The remaining $120 million in cash charges are mainly related to employee separation costs. None of these charges relate to Starbucks’ actual coffeehouse portfolio.
The cuts are part of a broader goal to slash $2 billion in costs by the end of fiscal year 2028. That savings target is meant to offset hundreds of millions in planned investment into cafe operations.
More Cuts Coming Overseas
Starbucks confirmed it is also reviewing its international support organization. The company said it “expects additional role impacts outside the U.S.” as it focuses on becoming a “world-class licensor.”
A spokesperson told Investing.com the company is also “streamlining its real estate footprint” and reviewing lease commitments globally.
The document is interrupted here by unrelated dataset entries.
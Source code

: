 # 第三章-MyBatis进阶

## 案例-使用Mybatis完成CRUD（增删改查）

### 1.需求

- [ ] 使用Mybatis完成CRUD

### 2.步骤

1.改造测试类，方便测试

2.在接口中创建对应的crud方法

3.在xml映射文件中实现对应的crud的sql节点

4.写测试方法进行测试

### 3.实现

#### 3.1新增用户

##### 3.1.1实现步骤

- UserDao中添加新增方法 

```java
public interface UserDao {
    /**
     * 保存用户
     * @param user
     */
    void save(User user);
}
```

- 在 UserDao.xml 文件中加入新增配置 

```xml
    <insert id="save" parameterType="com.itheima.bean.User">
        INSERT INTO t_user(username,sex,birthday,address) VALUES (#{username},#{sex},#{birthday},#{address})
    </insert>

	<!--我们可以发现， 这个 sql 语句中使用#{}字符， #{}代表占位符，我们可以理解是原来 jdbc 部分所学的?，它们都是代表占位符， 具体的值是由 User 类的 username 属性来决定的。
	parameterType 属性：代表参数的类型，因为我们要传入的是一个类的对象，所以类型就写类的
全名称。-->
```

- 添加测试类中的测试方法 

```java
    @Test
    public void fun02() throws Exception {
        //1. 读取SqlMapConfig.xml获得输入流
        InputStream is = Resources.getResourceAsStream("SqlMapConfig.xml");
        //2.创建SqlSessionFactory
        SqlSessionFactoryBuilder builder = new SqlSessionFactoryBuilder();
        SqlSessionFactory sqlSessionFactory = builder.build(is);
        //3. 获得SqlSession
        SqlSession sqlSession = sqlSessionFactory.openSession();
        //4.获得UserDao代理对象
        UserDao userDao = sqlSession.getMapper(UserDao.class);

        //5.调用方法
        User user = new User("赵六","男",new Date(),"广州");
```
This isn’t the first round of cuts under Niccol. Last year, Starbucks laid off around 2,000 corporate employees across two separate rounds and closed hundreds of U.S. stores.
Despite the cuts, the company is still spending. Starbucks is opening a new $100 million corporate office in Nashville set to house 2,000 workers. Technology and supply-chain roles are being shifted from Seattle to the new hub.
Some executives are being offered stock bonuses valued at $6 million tied to hitting the cost-reduction targets.
Nashville Move Takes Shape
The Nashville office represents a deliberate geographic shift in how Starbucks structures its corporate footprint.
While Seattle remains the headquarters, the company is clearly redistributing roles rather than simply eliminating them across the board.
The $280 million in non-cash charges are mostly tied to a reassessment of its Starbucks Reserve and Roastery locations, along with efforts to optimize non-retail support facilities.
Starbucks said none of the office closures or restructuring charges are connected to its coffeehouse portfolio.
The company’s international review is ongoing, and further announcements on overseas roles are expected.